Exercise — Look for the string "width" in the listing. Copy each line that has it.

----------

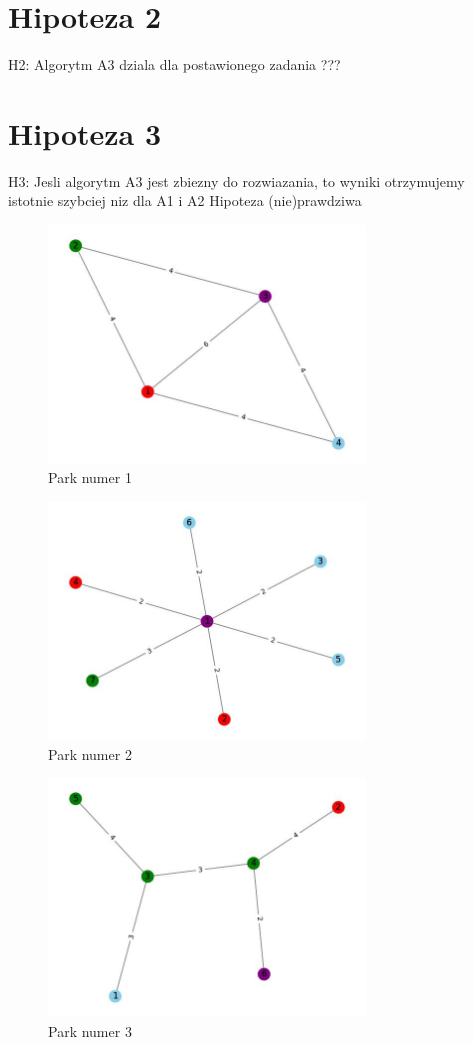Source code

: \documentclass{article}
\begin{document}
\section{Hipoteza 2}
H2: Algorytm A3 dziala dla postawionego zadania
???
\section{Hipoteza 3}
H3: Jesli algorytm A3 jest zbiezny do rozwiazania, to wyniki otrzymujemy istotnie szybciej niz dla A1 i A2
Hipoteza (nie)prawdziwa
\begin{figure}[h!]
\centering
\includegraphics[width=0.75\textwidth]{1.jpg}
\caption{Park numer 1}
\end{figure}
\begin{figure}[h!]
\centering
\includegraphics[width=0.75\textwidth]{2.jpg}
\caption{Park numer 2}
\end{figure}
\begin{figure}[h!]
\centering
\includegraphics[width=0.75\textwidth]{3.jpg}
\caption{Park numer 3}
\end{figure}
\end{document}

----------

Completed exercise —
\includegraphics[width=0.75\textwidth]{1.jpg}
\includegraphics[width=0.75\textwidth]{2.jpg}
\includegraphics[width=0.75\textwidth]{3.jpg}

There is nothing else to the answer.